_Records shown_
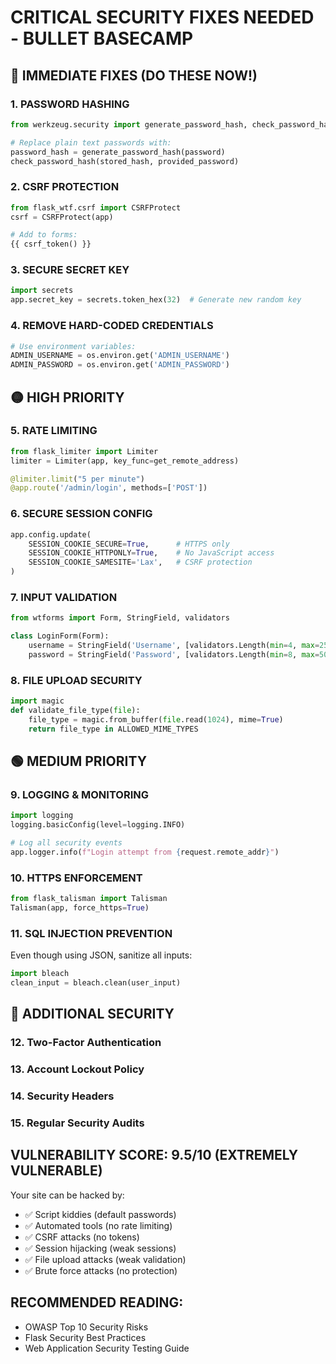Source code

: # CRITICAL SECURITY FIXES NEEDED - BULLET BASECAMP

## 🔴 IMMEDIATE FIXES (DO THESE NOW!)

### 1. PASSWORD HASHING
```python
from werkzeug.security import generate_password_hash, check_password_hash

# Replace plain text passwords with:
password_hash = generate_password_hash(password)
check_password_hash(stored_hash, provided_password)
```

### 2. CSRF PROTECTION
```python
from flask_wtf.csrf import CSRFProtect
csrf = CSRFProtect(app)

# Add to forms:
{{ csrf_token() }}
```

### 3. SECURE SECRET KEY
```python
import secrets
app.secret_key = secrets.token_hex(32)  # Generate new random key
```

### 4. REMOVE HARD-CODED CREDENTIALS
```python
# Use environment variables:
ADMIN_USERNAME = os.environ.get('ADMIN_USERNAME')
ADMIN_PASSWORD = os.environ.get('ADMIN_PASSWORD')
```

## 🟡 HIGH PRIORITY

### 5. RATE LIMITING
```python
from flask_limiter import Limiter
limiter = Limiter(app, key_func=get_remote_address)

@limiter.limit("5 per minute")
@app.route('/admin/login', methods=['POST'])
```

### 6. SECURE SESSION CONFIG
```python
app.config.update(
    SESSION_COOKIE_SECURE=True,      # HTTPS only
    SESSION_COOKIE_HTTPONLY=True,    # No JavaScript access
    SESSION_COOKIE_SAMESITE='Lax',   # CSRF protection
)
```

### 7. INPUT VALIDATION
```python
from wtforms import Form, StringField, validators

class LoginForm(Form):
    username = StringField('Username', [validators.Length(min=4, max=25)])
    password = StringField('Password', [validators.Length(min=8, max=50)])
```

### 8. FILE UPLOAD SECURITY
```python
import magic
def validate_file_type(file):
    file_type = magic.from_buffer(file.read(1024), mime=True)
    return file_type in ALLOWED_MIME_TYPES
```

## 🟢 MEDIUM PRIORITY

### 9. LOGGING & MONITORING
```python
import logging
logging.basicConfig(level=logging.INFO)

# Log all security events
app.logger.info(f"Login attempt from {request.remote_addr}")
```

### 10. HTTPS ENFORCEMENT
```python
from flask_talisman import Talisman
Talisman(app, force_https=True)
```

### 11. SQL INJECTION PREVENTION
Even though using JSON, sanitize all inputs:
```python
import bleach
clean_input = bleach.clean(user_input)
```

## 🔵 ADDITIONAL SECURITY

### 12. Two-Factor Authentication
### 13. Account Lockout Policy
### 14. Security Headers
### 15. Regular Security Audits

## VULNERABILITY SCORE: 9.5/10 (EXTREMELY VULNERABLE)

Your site can be hacked by:
- ✅ Script kiddies (default passwords)
- ✅ Automated tools (no rate limiting)
- ✅ CSRF attacks (no tokens)
- ✅ Session hijacking (weak sessions)
- ✅ File upload attacks (weak validation)
- ✅ Brute force attacks (no protection)

## RECOMMENDED READING:
- OWASP Top 10 Security Risks
- Flask Security Best Practices
- Web Application Security Testing Guide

_Exercise description_
Set the lines above down again, word for word, from the first through the one containing "### 14. Security Headers"; pictures excluded.

_Reply_
Source code

: # CRITICAL SECURITY FIXES NEEDED - BULLET BASECAMP

## 🔴 IMMEDIATE FIXES (DO THESE NOW!)

### 1. PASSWORD HASHING
```python
from werkzeug.security import generate_password_hash, check_password_hash

# Replace plain text passwords with:
password_hash = generate_password_hash(password)
check_password_hash(stored_hash, provided_password)
```

### 2. CSRF PROTECTION
```python
from flask_wtf.csrf import CSRFProtect
csrf = CSRFProtect(app)

# Add to forms:
{{ csrf_token() }}
```

### 3. SECURE SECRET KEY
```python
import secrets
app.secret_key = secrets.token_hex(32)  # Generate new random key
```

### 4. REMOVE HARD-CODED CREDENTIALS
```python
# Use environment variables:
ADMIN_USERNAME = os.environ.get('ADMIN_USERNAME')
ADMIN_PASSWORD = os.environ.get('ADMIN_PASSWORD')
```

## 🟡 HIGH PRIORITY

### 5. RATE LIMITING
```python
from flask_limiter import Limiter
limiter = Limiter(app, key_func=get_remote_address)

@limiter.limit("5 per minute")
@app.route('/admin/login', methods=['POST'])
```

### 6. SECURE SESSION CONFIG
```python
app.config.update(
    SESSION_COOKIE_SECURE=True,      # HTTPS only
    SESSION_COOKIE_HTTPONLY=True,    # No JavaScript access
    SESSION_COOKIE_SAMESITE='Lax',   # CSRF protection
)
```

### 7. INPUT VALIDATION
```python
from wtforms import Form, StringField, validators

class LoginForm(Form):
    username = StringField('Username', [validators.Length(min=4, max=25)])
    password = StringField('Password', [validators.Length(min=8, max=50)])
```

### 8. FILE UPLOAD SECURITY
```python
import magic
def validate_file_type(file):
    file_type = magic.from_buffer(file.read(1024), mime=True)
    return file_type in ALLOWED_MIME_TYPES
```

## 🟢 MEDIUM PRIORITY

### 9. LOGGING & MONITORING
```python
import logging
logging.basicConfig(level=logging.INFO)

# Log all security events
app.logger.info(f"Login attempt from {request.remote_addr}")
```

### 10. HTTPS ENFORCEMENT
```python
from flask_talisman import Talisman
Talisman(app, force_https=True)
```

### 11. SQL INJECTION PREVENTION
Even though using JSON, sanitize all inputs:
```python
import bleach
clean_input = bleach.clean(user_input)
```

## 🔵 ADDITIONAL SECURITY

### 12. Two-Factor Authentication
### 13. Account Lockout Policy
### 14. Security Headers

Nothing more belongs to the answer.